Dei conflitti abbiamo già parlato negli scorsi mesi e non ci torneremo se non per dire che contribuiscono, in misura non irrilevante, ad accentuare il clima di incertezza e disagio che sembra essere la cifra del sentimento degli italiani.
In sostanza sembra che quest’anno gli italiani si sentano circondati da diverse aggressioni più o meno consistenti. Non ci sono più le punte che abbiamo visto negli scorsi anni, dominati dalla preoccupazione per l’economia e il lavoro (sempre nettamente prevalente) di volta in volta coniugata con la pandemia (2020 e 2021) oppure con il brusco calo del potere d’acquisto (2022). Oggi potremmo parlare, con un termine coniato negli anni Novanta, e recentemente rilanciato da Adam Tooze, di «policrisi», ovvero di un sommarsi articolato di preoccupazioni e ansie che hanno riferimenti interni e internazionali e che sembrano difficili da superare.
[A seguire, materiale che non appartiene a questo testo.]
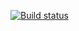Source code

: [![Build status](https://ci.appveyor.com/api/projects/status/9eq9b1wbsbo7uxd0?svg=true)](https://ci.appveyor.com/project/OlgaKhamitova/unit2-api-ci-qa-86)
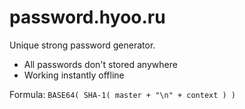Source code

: # password.hyoo.ru

Unique strong password generator.

- All passwords don't stored anywhere
- Working instantly offline

Formula: `BASE64( SHA-1( master + "\n" + context ) )`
Preoccupazioni che hanno il loro punto di caduta in una richiesta di protezione (non solo securitaria ma anche sociale in senso ampio) che tende a crescere proprio di fronte a un panorama di profonda incertezza e difficoltà che provoca non tanto rabbia e conflitti sociali (come pure sta avvenendo in altri Paesi a noi vicini) ma sentimenti di stanchezza, un vero e proprio «sfinimento emotivo». Anche perché la richiesta di protezione trova sempre meno risposta: il Pnrr non sembra aver dato i risultati che ci si aspettava, il governo, come abbiamo visto (e ne riparleremo la prossima settimana) fatica a trovare soluzioni, l’economia non sembra in grado di reagire adeguatamente. Il rischio è la rassegnazione a questo andamento.